By Shishir Tripathi
Dressed in blue denims, white t-shirts and a black jacket he looked a regular college lad. The tricolour being waved at in the backdrop, with thousands of students cheering their comrade, was electrifying the air with patriotic fervour. The open air theatre at the administrative block could have been confused with the Wankhede Stadium as it was on 2 April, 2011; when massive crowd celebrated India’s historic win in ICC world cup.
Kanhaiya Kumar, JNUSU president who had been in jail since 12 February on sedition charges and was released on bail on Thursday, reached the JNU campus in the evening and addressed the students. He spoke about his ‘jail experience’ and “spoke from the heart”. As he started speaking he transformed himself into an astute political leader, perhaps in perfect grasp of the support pouring in for him.

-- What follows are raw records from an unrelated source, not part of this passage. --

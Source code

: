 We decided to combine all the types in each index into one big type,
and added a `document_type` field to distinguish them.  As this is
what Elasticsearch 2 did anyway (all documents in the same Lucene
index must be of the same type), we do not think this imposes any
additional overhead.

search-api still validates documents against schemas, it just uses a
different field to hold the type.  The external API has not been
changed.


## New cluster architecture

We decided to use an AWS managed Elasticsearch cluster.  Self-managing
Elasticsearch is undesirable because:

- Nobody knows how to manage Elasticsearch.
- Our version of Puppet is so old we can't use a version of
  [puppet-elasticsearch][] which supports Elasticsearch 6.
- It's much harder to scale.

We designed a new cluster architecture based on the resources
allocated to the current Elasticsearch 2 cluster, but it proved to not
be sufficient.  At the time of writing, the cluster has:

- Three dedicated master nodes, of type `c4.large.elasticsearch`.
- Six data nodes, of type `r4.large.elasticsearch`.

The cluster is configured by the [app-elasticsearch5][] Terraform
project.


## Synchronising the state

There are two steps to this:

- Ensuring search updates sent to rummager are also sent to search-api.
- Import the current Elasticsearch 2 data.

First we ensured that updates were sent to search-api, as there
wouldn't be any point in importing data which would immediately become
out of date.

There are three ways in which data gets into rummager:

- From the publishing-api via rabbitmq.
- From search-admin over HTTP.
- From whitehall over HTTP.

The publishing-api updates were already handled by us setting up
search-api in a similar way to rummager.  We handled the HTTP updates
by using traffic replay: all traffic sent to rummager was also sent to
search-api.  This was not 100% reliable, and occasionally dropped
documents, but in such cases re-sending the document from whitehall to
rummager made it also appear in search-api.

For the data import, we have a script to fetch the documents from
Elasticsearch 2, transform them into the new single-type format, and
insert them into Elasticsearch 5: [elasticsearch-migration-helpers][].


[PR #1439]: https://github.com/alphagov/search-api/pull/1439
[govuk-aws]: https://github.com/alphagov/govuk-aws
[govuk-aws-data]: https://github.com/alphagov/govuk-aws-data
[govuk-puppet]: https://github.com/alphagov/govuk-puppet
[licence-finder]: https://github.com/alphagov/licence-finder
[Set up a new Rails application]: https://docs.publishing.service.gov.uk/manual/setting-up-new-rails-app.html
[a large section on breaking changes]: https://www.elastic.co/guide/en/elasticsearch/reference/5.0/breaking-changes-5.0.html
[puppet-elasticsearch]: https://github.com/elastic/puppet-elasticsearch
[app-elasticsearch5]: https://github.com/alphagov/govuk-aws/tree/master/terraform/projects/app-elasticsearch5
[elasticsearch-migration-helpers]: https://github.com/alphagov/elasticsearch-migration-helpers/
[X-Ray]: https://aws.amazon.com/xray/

He spoke with conviction and confidence. Angst against the government was sarcasm -coated with digs and jibes. He smiled his way all through his address.
In his three-week stay in jail, he must have ‘introspected’ on a lot of things but hardly would have thought that how swiftly the student leader that he was before 12 February has been transformed into something ‘much bigger’ by the people who feel he is fighting for them.
Or maybe, perhaps, he understood this transformation and as a JNU student Tara Shankar puts it “addressed the nation and not a campus”
To put in simply what Tara Shankar said: “Kanhaiya was addressing the country and its people and not JNU and its students. He was addressing the concerns which matters to us as citizens of India and not just as students of this great campus."
While the content of the speech was good, the exhilarating effect it had on the crowd was more to do with his transformation and timing. JNU is a place where such speeches calling for social revolution and questioning the government are a common affair. What was different on Thursday evening was the fact that a student leader who “became a symbol of resistance against what is wrong” spoke after a long wait.
“He did not burden us with his sob story. He made us laugh. He joked on absurdity of the entire episode. He was fearless and shows no sign of being intimidated”, said a student commenting after his speech”.
While talking about his jail experiences, he said that the constable who was probing the case told him that he was waiting to thrash him on his arrival but changed his mind after meeting him.
“The anecdotal reference was to show he can connect with anyone, even with his adversaries. You know this is what helped him to win the student union election. He can instantly connect to people. In jail, he could connect to prison officials, and here, he could do the same with this massive crowd”, a student, who was all smiles, said.
From his ‘farzi tweet karne wale’ to his reference to many “shagufas” of the current government to his reminder that it is not easy to get admission in JNU and neither it is easy to silence those in JNU, there were many instances where thunderous applause was mixed with deafening laughter.
As he ended his speech, chants of azaadi -“in India and not from India”- filled the air. And with the air of a rockstar, Kanhaiya Kumar held the mike and sang the aazadi slogan: “to hum kya chahte, azaadi. Zor se bolo, azaadi, manuwaad se azaadi...”
What followed Kanhaiya's speech was long hours of discussion in most of the hostel rooms and dhabas in the campus. The Facebook pages of the students and faculty, admirers and supporters of Kumar were flooded with comments and videos and pictures of the speech.
Shehla Rasheed, JNUSU vice president who was leading the protest in the last few weeks, calling for the release of Kanhaiya posted the video of Kumar’s speech on her Facebook page with a crisp and short comment “#StandWithJNU You have to watch this speech to know why RSS-ABVP wants to #ShutDownJNU.”
Alumni of JNU from all over the world started commenting on the event. Jamsheed Rizwani, an old JNU student living in France wrote “A wonderful speech.....to put back the nation on the rails of equality and justice... Yes azaadi will continue to reverberate in our ears..... it must.... the change must come....”He also asked for the transcript of the speech to translate it into French.
Post the speech, it was another sleepless night at JNU. But for a change, what kept students awake on Thursday night was not the anxiety over the future of their jailed 'comrades', but was the excitement over their first victory.
At the break of dawn, students were readying themselves for another fight. Their two ‘comrades’ are still in jail and as a student said “ladai abhi baki hai mere dost.”